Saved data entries
- - -

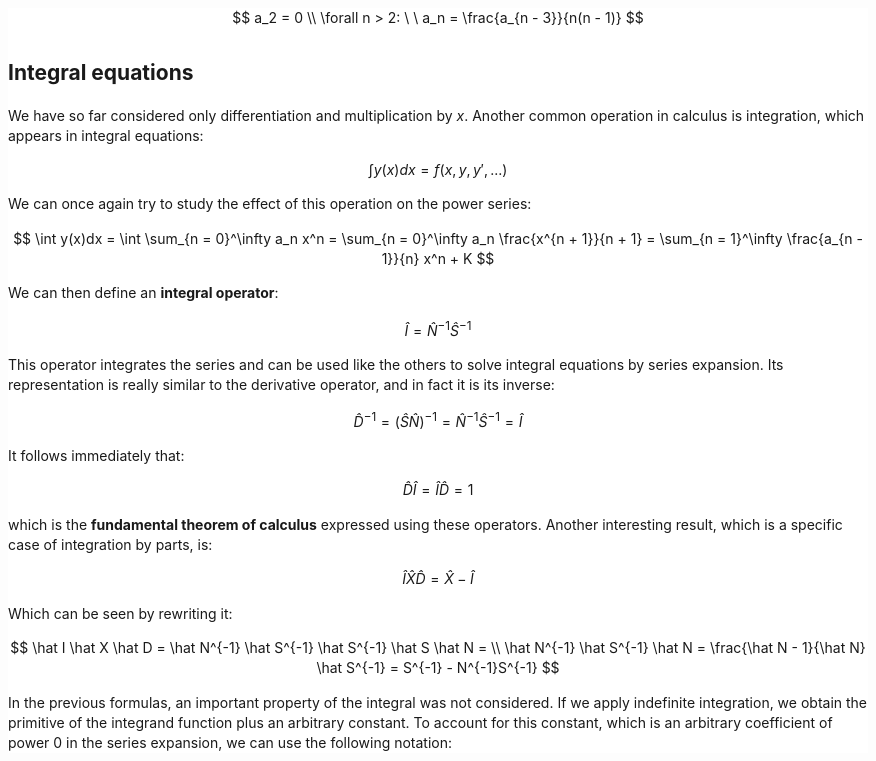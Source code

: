 $$
a_2 = 0 \\
\forall n > 2: \ \ a_n = \frac{a_{n - 3}}{n(n - 1)}
$$

## Integral equations

We have so far considered only differentiation and multiplication by $x$. Another common operation in calculus is integration, which appears in integral equations:

$$
\int y(x) dx = f(x, y, y', ...)
$$

We can once again try to study the effect of this operation on the power series:

$$
\int y(x)dx = \int \sum_{n = 0}^\infty a_n x^n = \sum_{n = 0}^\infty a_n \frac{x^{n + 1}}{n + 1} = \sum_{n = 1}^\infty \frac{a_{n - 1}}{n} x^n + K
$$

We can then define an **integral operator**:

$$
\hat I = \hat N^{-1} \hat S^{-1}
$$

This operator integrates the series and can be used like the others to solve integral equations by series expansion. Its representation is really similar to the derivative operator, and in fact it is its inverse:

$$
\hat D^{-1} = (\hat S \hat N)^{-1} = \hat N^{-1} \hat S^{-1} = \hat I
$$

It follows immediately that:

$$
\hat D \hat I = \hat I \hat D = 1
$$

which is the **fundamental theorem of calculus** expressed using these operators. Another interesting result, which is a specific case of integration by parts, is:

$$
\hat I \hat X \hat D = \hat X - \hat I
$$

Which can be seen by rewriting it:

$$
\hat I \hat X \hat D = \hat N^{-1} \hat S^{-1} \hat S^{-1} \hat S \hat N = \\ \hat N^{-1} \hat S^{-1} \hat N = \frac{\hat N - 1}{\hat N} \hat S^{-1} = S^{-1} - N^{-1}S^{-1}
$$

In the previous formulas, an important property of the integral was not considered. If we apply indefinite integration, we obtain the primitive of the integrand function plus an arbitrary constant. To account for this constant, which is an arbitrary coefficient of power $0$ in the series expansion, we can use the following notation:
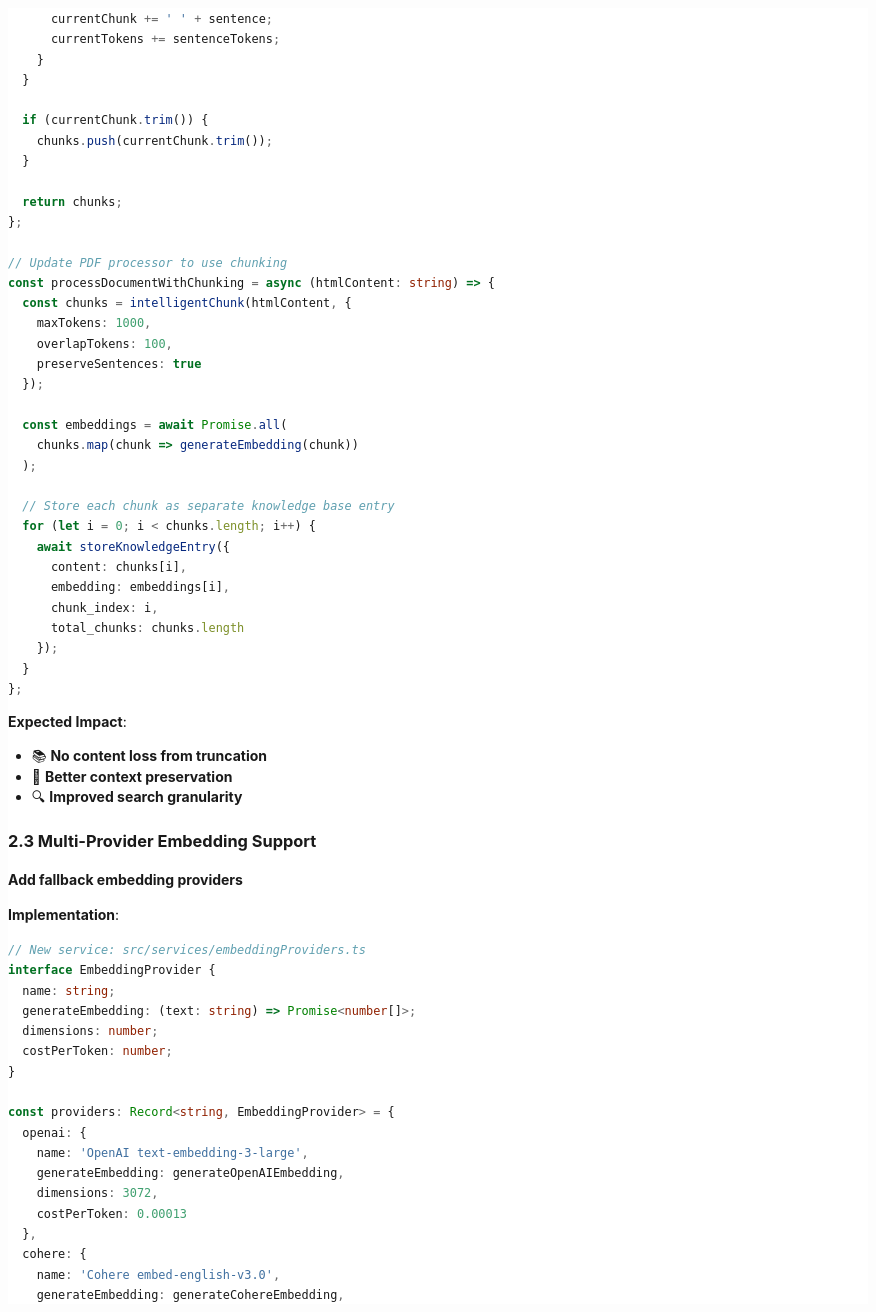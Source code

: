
 ```typescript
      currentChunk += ' ' + sentence;
      currentTokens += sentenceTokens;
    }
  }
  
  if (currentChunk.trim()) {
    chunks.push(currentChunk.trim());
  }
  
  return chunks;
};

// Update PDF processor to use chunking
const processDocumentWithChunking = async (htmlContent: string) => {
  const chunks = intelligentChunk(htmlContent, {
    maxTokens: 1000,
    overlapTokens: 100,
    preserveSentences: true
  });
  
  const embeddings = await Promise.all(
    chunks.map(chunk => generateEmbedding(chunk))
  );
  
  // Store each chunk as separate knowledge base entry
  for (let i = 0; i < chunks.length; i++) {
    await storeKnowledgeEntry({
      content: chunks[i],
      embedding: embeddings[i],
      chunk_index: i,
      total_chunks: chunks.length
    });
  }
};
```

**Expected Impact**:
- 📚 **No content loss from truncation**
- 🎯 **Better context preservation**
- 🔍 **Improved search granularity**

### 2.3 Multi-Provider Embedding Support
**Add fallback embedding providers**

**Implementation**:
```typescript
// New service: src/services/embeddingProviders.ts
interface EmbeddingProvider {
  name: string;
  generateEmbedding: (text: string) => Promise<number[]>;
  dimensions: number;
  costPerToken: number;
}

const providers: Record<string, EmbeddingProvider> = {
  openai: {
    name: 'OpenAI text-embedding-3-large',
    generateEmbedding: generateOpenAIEmbedding,
    dimensions: 3072,
    costPerToken: 0.00013
  },
  cohere: {
    name: 'Cohere embed-english-v3.0',
    generateEmbedding: generateCohereEmbedding,
```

- - -

Task description
Look through the entries above. Extract each line with the word "expansion".

Written solution
This operator integrates the series and can be used like the others to solve integral equations by series expansion. Its representation is really similar to the derivative operator, and in fact it is its inverse:
In the previous formulas, an important property of the integral was not considered. If we apply indefinite integration, we obtain the primitive of the integrand function plus an arbitrary constant. To account for this constant, which is an arbitrary coefficient of power $0$ in the series expansion, we can use the following notation:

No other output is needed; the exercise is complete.